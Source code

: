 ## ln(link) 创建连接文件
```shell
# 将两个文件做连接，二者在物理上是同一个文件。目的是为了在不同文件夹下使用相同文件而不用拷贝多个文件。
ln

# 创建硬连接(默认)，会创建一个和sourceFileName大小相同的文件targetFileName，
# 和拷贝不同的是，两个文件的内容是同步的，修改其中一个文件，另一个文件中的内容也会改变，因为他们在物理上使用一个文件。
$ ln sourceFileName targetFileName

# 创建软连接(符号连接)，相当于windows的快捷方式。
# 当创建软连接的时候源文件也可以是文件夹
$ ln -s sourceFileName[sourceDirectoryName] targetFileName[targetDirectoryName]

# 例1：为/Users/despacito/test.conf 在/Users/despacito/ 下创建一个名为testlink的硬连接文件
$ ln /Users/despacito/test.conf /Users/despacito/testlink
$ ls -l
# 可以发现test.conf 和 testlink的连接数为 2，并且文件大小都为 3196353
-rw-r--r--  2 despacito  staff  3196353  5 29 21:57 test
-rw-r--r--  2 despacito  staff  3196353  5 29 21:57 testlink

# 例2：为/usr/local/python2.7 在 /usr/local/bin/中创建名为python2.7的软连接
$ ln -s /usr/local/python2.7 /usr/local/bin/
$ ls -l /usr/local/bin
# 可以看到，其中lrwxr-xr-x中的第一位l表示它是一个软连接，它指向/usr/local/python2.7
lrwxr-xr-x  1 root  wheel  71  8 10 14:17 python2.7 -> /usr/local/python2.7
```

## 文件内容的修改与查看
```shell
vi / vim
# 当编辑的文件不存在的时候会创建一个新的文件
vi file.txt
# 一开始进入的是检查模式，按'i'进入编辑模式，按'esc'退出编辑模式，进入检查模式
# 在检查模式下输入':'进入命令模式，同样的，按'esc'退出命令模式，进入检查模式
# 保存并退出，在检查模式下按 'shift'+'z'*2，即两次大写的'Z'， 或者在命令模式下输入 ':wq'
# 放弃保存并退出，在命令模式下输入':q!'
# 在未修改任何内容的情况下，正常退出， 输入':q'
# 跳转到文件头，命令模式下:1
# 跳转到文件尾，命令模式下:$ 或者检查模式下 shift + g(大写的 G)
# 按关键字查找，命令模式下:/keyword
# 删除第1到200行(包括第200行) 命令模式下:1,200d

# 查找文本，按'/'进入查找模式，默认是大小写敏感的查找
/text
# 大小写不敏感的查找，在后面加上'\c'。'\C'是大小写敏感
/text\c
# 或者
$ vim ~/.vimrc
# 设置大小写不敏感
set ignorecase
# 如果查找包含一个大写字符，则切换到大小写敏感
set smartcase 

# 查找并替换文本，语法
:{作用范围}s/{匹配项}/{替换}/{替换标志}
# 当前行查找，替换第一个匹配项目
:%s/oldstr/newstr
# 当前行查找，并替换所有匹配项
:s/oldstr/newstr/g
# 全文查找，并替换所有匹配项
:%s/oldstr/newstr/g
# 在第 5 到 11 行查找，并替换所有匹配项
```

------------------------------------

**Your goal:** Return every record above exactly, line by line.

**Your solution:**
Source code

: ## ln(link) 创建连接文件
```shell
# 将两个文件做连接，二者在物理上是同一个文件。目的是为了在不同文件夹下使用相同文件而不用拷贝多个文件。
ln

# 创建硬连接(默认)，会创建一个和sourceFileName大小相同的文件targetFileName，
# 和拷贝不同的是，两个文件的内容是同步的，修改其中一个文件，另一个文件中的内容也会改变，因为他们在物理上使用一个文件。
$ ln sourceFileName targetFileName

# 创建软连接(符号连接)，相当于windows的快捷方式。
# 当创建软连接的时候源文件也可以是文件夹
$ ln -s sourceFileName[sourceDirectoryName] targetFileName[targetDirectoryName]

# 例1：为/Users/despacito/test.conf 在/Users/despacito/ 下创建一个名为testlink的硬连接文件
$ ln /Users/despacito/test.conf /Users/despacito/testlink
$ ls -l
# 可以发现test.conf 和 testlink的连接数为 2，并且文件大小都为 3196353
-rw-r--r--  2 despacito  staff  3196353  5 29 21:57 test
-rw-r--r--  2 despacito  staff  3196353  5 29 21:57 testlink

# 例2：为/usr/local/python2.7 在 /usr/local/bin/中创建名为python2.7的软连接
$ ln -s /usr/local/python2.7 /usr/local/bin/
$ ls -l /usr/local/bin
# 可以看到，其中lrwxr-xr-x中的第一位l表示它是一个软连接，它指向/usr/local/python2.7
lrwxr-xr-x  1 root  wheel  71  8 10 14:17 python2.7 -> /usr/local/python2.7
```

## 文件内容的修改与查看
```shell
vi / vim
# 当编辑的文件不存在的时候会创建一个新的文件
vi file.txt
# 一开始进入的是检查模式，按'i'进入编辑模式，按'esc'退出编辑模式，进入检查模式
# 在检查模式下输入':'进入命令模式，同样的，按'esc'退出命令模式，进入检查模式
# 保存并退出，在检查模式下按 'shift'+'z'*2，即两次大写的'Z'， 或者在命令模式下输入 ':wq'
# 放弃保存并退出，在命令模式下输入':q!'
# 在未修改任何内容的情况下，正常退出， 输入':q'
# 跳转到文件头，命令模式下:1
# 跳转到文件尾，命令模式下:$ 或者检查模式下 shift + g(大写的 G)
# 按关键字查找，命令模式下:/keyword
# 删除第1到200行(包括第200行) 命令模式下:1,200d

# 查找文本，按'/'进入查找模式，默认是大小写敏感的查找
/text
# 大小写不敏感的查找，在后面加上'\c'。'\C'是大小写敏感
/text\c
# 或者
$ vim ~/.vimrc
# 设置大小写不敏感
set ignorecase
# 如果查找包含一个大写字符，则切换到大小写敏感
set smartcase 

# 查找并替换文本，语法
:{作用范围}s/{匹配项}/{替换}/{替换标志}
# 当前行查找，替换第一个匹配项目
:%s/oldstr/newstr
# 当前行查找，并替换所有匹配项
:s/oldstr/newstr/g
# 全文查找，并替换所有匹配项
:%s/oldstr/newstr/g
# 在第 5 到 11 行查找，并替换所有匹配项
```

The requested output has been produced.